*WHAT THE EXERCISE ASKS*
Write out all of the records below precisely as given, omitting the images.

Plain-text document sources
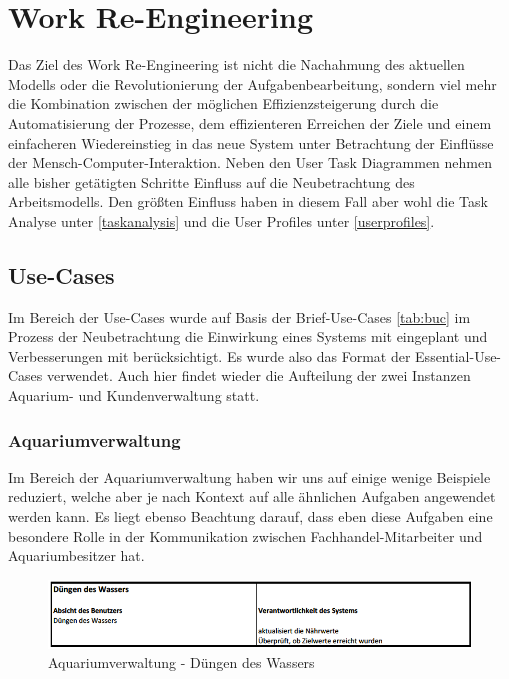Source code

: \chapter{Work Re-Engineering}\label{reengineering}
Das Ziel des Work Re-Engineering ist nicht die Nachahmung des aktuellen Modells oder die Revolutionierung der Aufgabenbearbeitung, sondern viel mehr die Kombination zwischen der möglichen Effizienzsteigerung durch die Automatisierung der Prozesse, dem effizienteren Erreichen der Ziele und einem einfacheren Wiedereinstieg in das neue System unter Betrachtung der Einflüsse der Mensch-Computer-Interaktion.\cite{Mayhew:UEL}
Neben den User Task Diagrammen nehmen alle bisher getätigten Schritte Einfluss auf die Neubetrachtung des Arbeitsmodells. Den größten Einfluss haben in diesem Fall aber wohl die Task Analyse unter \ref{taskanalysis} und die User Profiles unter \ref{userprofiles}. 

\section{Use-Cases}
Im Bereich der Use-Cases wurde auf Basis der Brief-Use-Cases \ref{tab:buc} im Prozess der Neubetrachtung die Einwirkung eines Systems mit eingeplant und Verbesserungen mit berücksichtigt. Es wurde also das Format der Essential-Use-Cases verwendet. Auch hier findet wieder die Aufteilung der zwei Instanzen Aquarium- und Kundenverwaltung statt.

\subsection{Aquariumverwaltung}
Im Bereich der Aquariumverwaltung haben wir uns auf einige wenige Beispiele reduziert, welche aber je nach Kontext auf alle ähnlichen Aufgaben angewendet werden kann. Es liegt ebenso Beachtung darauf, dass eben diese Aufgaben eine besondere Rolle in der Kommunikation zwischen Fachhandel-Mitarbeiter und Aquariumbesitzer hat.

\begin{figure}
	\centering
	\includegraphics[width=\linewidth,height=\textheight,
keepaspectratio]{euc_aq_1}
	\caption{Aquariumverwaltung - Düngen des Wassers}
	\label{euc:aq:1}
\end{figure}

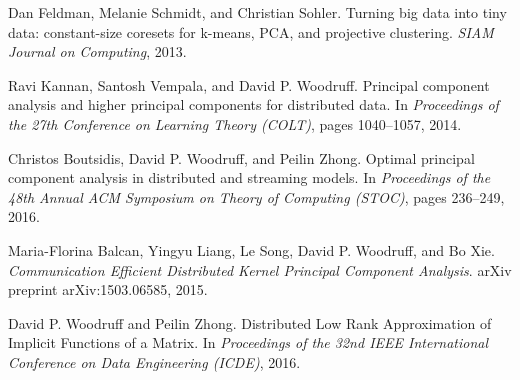 \documentclass{article}
\begin{document}
\begin{thebibliography}{9}

Dan Feldman, Melanie Schmidt, and Christian Sohler.
\newblock Turning big data into tiny data: constant-size coresets for k-means, PCA, and projective clustering.
\newblock \emph{SIAM Journal on Computing}, 2013.

Ravi Kannan, Santosh Vempala, and David P. Woodruff.
\newblock Principal component analysis and higher principal components for distributed data.
\newblock In \emph{Proceedings of the 27th Conference on Learning Theory (COLT)}, pages 1040--1057, 2014.

Christos Boutsidis, David P. Woodruff, and Peilin Zhong.
\newblock Optimal principal component analysis in distributed and streaming models.
\newblock In \emph{Proceedings of the 48th Annual ACM Symposium on Theory of Computing (STOC)}, pages 236--249, 2016.

Maria-Florina Balcan, Yingyu Liang, Le Song, David P. Woodruff, and Bo Xie.
\newblock \emph{Communication Efficient Distributed Kernel Principal Component Analysis}.
\newblock arXiv preprint arXiv:1503.06585, 2015.

David P. Woodruff and Peilin Zhong.
\newblock Distributed Low Rank Approximation of Implicit Functions of a Matrix.
\newblock In \emph{Proceedings of the 32nd IEEE International Conference on Data Engineering (ICDE)}, 2016.

\end{thebibliography}
\end{document}
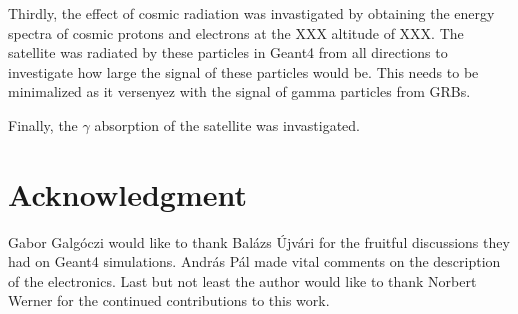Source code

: \documentclass[12pt, a4paper,titlepage]{article}
\numberwithin{equation}{section}
\numberwithin{figure}{section}
\begin{document}
Thirdly, the effect of cosmic radiation was invastigated by obtaining the energy spectra of cosmic protons and electrons at the XXX altitude of XXX. The satellite was radiated by these particles in Geant4 from all directions to investigate how large the signal of these particles would be. This needs to be minimalized as it versenyez with the signal of gamma particles from GRBs.

Finally, the $\gamma$ absorption of the satellite was invastigated.

\pagebreak

\section{Acknowledgment}


Gabor Galg\'oczi would like to thank Bal\'azs \'Ujv\'ari for the fruitful discussions they had on Geant4 simulations. András Pál made vital comments on the description of the electronics. Last but not least the author would like to thank Norbert Werner for the continued contributions to this work.
 
\pagebreak
\end{document}
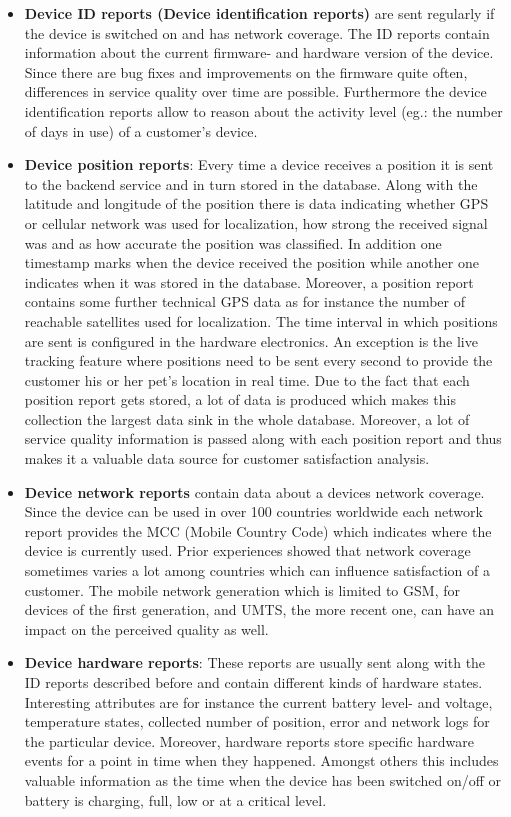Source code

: \begin{itemize}
	\item \textbf{Device ID reports (Device identification reports)} are sent regularly if the device is switched on and has network coverage. The ID reports contain information about the current firmware- and hardware version of the device. Since there are bug fixes and improvements on the firmware quite often, differences in service quality over time are possible. Furthermore the device identification reports allow to reason about the activity level (eg.: the number of days in use) of a customer's device.
	\item \textbf{Device position reports}: Every time a device receives a position it is sent to the backend service and in turn stored in the database. Along with the latitude and longitude of the position there is data indicating whether GPS or cellular network was used for localization, how strong the received signal was and as how accurate the position was classified. In addition one timestamp marks when the device received the position while another one indicates when it was stored in the database. Moreover, a position report contains some further technical GPS data as for instance the number of reachable satellites used for localization. The time interval in which positions are sent is configured in the hardware electronics. An exception is the live tracking feature where positions need to be sent every second to provide the customer his or her pet's location in real time. Due to the fact that each position report gets stored, a lot of data is produced which makes this collection the largest data sink in the whole database. Moreover, a lot of service quality information is passed along with each position report and thus makes it a valuable data source for customer satisfaction analysis. 
	\item \textbf{Device network reports} contain data about a devices network coverage. Since the device can be used in over 100 countries worldwide each network report provides the MCC (Mobile Country Code) which indicates where the device is currently used. Prior experiences showed that network coverage sometimes varies a lot among countries which can influence satisfaction of a customer. The mobile network generation which is limited to GSM, for devices of the first generation, and UMTS, the more recent one, can have an impact on the perceived quality as well.
	\item \textbf{Device hardware reports}: These reports are usually sent along with the ID reports described before and contain different kinds of hardware states. Interesting attributes are for instance the current battery level- and voltage, temperature states, collected number of position, error and network logs for the particular device. Moreover, hardware reports store specific hardware events for a point in time when they happened. Amongst others this includes valuable information as the time when the device has been switched on/off or battery is charging, full, low or at a critical level. 

\end{itemize}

*OUTPUT FOR THIS TASK*
Source code

: \chapter{Work Re-Engineering}\label{reengineering}
Das Ziel des Work Re-Engineering ist nicht die Nachahmung des aktuellen Modells oder die Revolutionierung der Aufgabenbearbeitung, sondern viel mehr die Kombination zwischen der möglichen Effizienzsteigerung durch die Automatisierung der Prozesse, dem effizienteren Erreichen der Ziele und einem einfacheren Wiedereinstieg in das neue System unter Betrachtung der Einflüsse der Mensch-Computer-Interaktion.\cite{Mayhew:UEL}
Neben den User Task Diagrammen nehmen alle bisher getätigten Schritte Einfluss auf die Neubetrachtung des Arbeitsmodells. Den größten Einfluss haben in diesem Fall aber wohl die Task Analyse unter \ref{taskanalysis} und die User Profiles unter \ref{userprofiles}. 

\section{Use-Cases}
Im Bereich der Use-Cases wurde auf Basis der Brief-Use-Cases \ref{tab:buc} im Prozess der Neubetrachtung die Einwirkung eines Systems mit eingeplant und Verbesserungen mit berücksichtigt. Es wurde also das Format der Essential-Use-Cases verwendet. Auch hier findet wieder die Aufteilung der zwei Instanzen Aquarium- und Kundenverwaltung statt.

\subsection{Aquariumverwaltung}
Im Bereich der Aquariumverwaltung haben wir uns auf einige wenige Beispiele reduziert, welche aber je nach Kontext auf alle ähnlichen Aufgaben angewendet werden kann. Es liegt ebenso Beachtung darauf, dass eben diese Aufgaben eine besondere Rolle in der Kommunikation zwischen Fachhandel-Mitarbeiter und Aquariumbesitzer hat.

\begin{figure}
	\centering
	\includegraphics[width=\linewidth,height=\textheight,
keepaspectratio]{euc_aq_1}
	\caption{Aquariumverwaltung - Düngen des Wassers}
	\label{euc:aq:1}
\end{figure}

 \documentclass{article}
\begin{document}
\begin{thebibliography}{9}

Dan Feldman, Melanie Schmidt, and Christian Sohler.
\newblock Turning big data into tiny data: constant-size coresets for k-means, PCA, and projective clustering.
\newblock \emph{SIAM Journal on Computing}, 2013.

Ravi Kannan, Santosh Vempala, and David P. Woodruff.
\newblock Principal component analysis and higher principal components for distributed data.
\newblock In \emph{Proceedings of the 27th Conference on Learning Theory (COLT)}, pages 1040--1057, 2014.

Christos Boutsidis, David P. Woodruff, and Peilin Zhong.
\newblock Optimal principal component analysis in distributed and streaming models.
\newblock In \emph{Proceedings of the 48th Annual ACM Symposium on Theory of Computing (STOC)}, pages 236--249, 2016.

Maria-Florina Balcan, Yingyu Liang, Le Song, David P. Woodruff, and Bo Xie.
\newblock \emph{Communication Efficient Distributed Kernel Principal Component Analysis}.
\newblock arXiv preprint arXiv:1503.06585, 2015.

David P. Woodruff and Peilin Zhong.
\newblock Distributed Low Rank Approximation of Implicit Functions of a Matrix.
\newblock In \emph{Proceedings of the 32nd IEEE International Conference on Data Engineering (ICDE)}, 2016.

\end{thebibliography}
\end{document}
Source code

: \documentclass[12pt, a4paper,titlepage]{article}
\numberwithin{equation}{section}
\numberwithin{figure}{section}
\begin{document}
Thirdly, the effect of cosmic radiation was invastigated by obtaining the energy spectra of cosmic protons and electrons at the XXX altitude of XXX. The satellite was radiated by these particles in Geant4 from all directions to investigate how large the signal of these particles would be. This needs to be minimalized as it versenyez with the signal of gamma particles from GRBs.

Finally, the $\gamma$ absorption of the satellite was invastigated.

\pagebreak

\section{Acknowledgment}


Gabor Galg\'oczi would like to thank Bal\'azs \'Ujv\'ari for the fruitful discussions they had on Geant4 simulations. András Pál made vital comments on the description of the electronics. Last but not least the author would like to thank Norbert Werner for the continued contributions to this work.
 
\pagebreak
\end{document}
Source code

: \begin{itemize}
	\item \textbf{Device ID reports (Device identification reports)} are sent regularly if the device is switched on and has network coverage. The ID reports contain information about the current firmware- and hardware version of the device. Since there are bug fixes and improvements on the firmware quite often, differences in service quality over time are possible. Furthermore the device identification reports allow to reason about the activity level (eg.: the number of days in use) of a customer's device.
	\item \textbf{Device position reports}: Every time a device receives a position it is sent to the backend service and in turn stored in the database. Along with the latitude and longitude of the position there is data indicating whether GPS or cellular network was used for localization, how strong the received signal was and as how accurate the position was classified. In addition one timestamp marks when the device received the position while another one indicates when it was stored in the database. Moreover, a position report contains some further technical GPS data as for instance the number of reachable satellites used for localization. The time interval in which positions are sent is configured in the hardware electronics. An exception is the live tracking feature where positions need to be sent every second to provide the customer his or her pet's location in real time. Due to the fact that each position report gets stored, a lot of data is produced which makes this collection the largest data sink in the whole database. Moreover, a lot of service quality information is passed along with each position report and thus makes it a valuable data source for customer satisfaction analysis. 
	\item \textbf{Device network reports} contain data about a devices network coverage. Since the device can be used in over 100 countries worldwide each network report provides the MCC (Mobile Country Code) which indicates where the device is currently used. Prior experiences showed that network coverage sometimes varies a lot among countries which can influence satisfaction of a customer. The mobile network generation which is limited to GSM, for devices of the first generation, and UMTS, the more recent one, can have an impact on the perceived quality as well.
	\item \textbf{Device hardware reports}: These reports are usually sent along with the ID reports described before and contain different kinds of hardware states. Interesting attributes are for instance the current battery level- and voltage, temperature states, collected number of position, error and network logs for the particular device. Moreover, hardware reports store specific hardware events for a point in time when they happened. Amongst others this includes valuable information as the time when the device has been switched on/off or battery is charging, full, low or at a critical level. 

\end{itemize}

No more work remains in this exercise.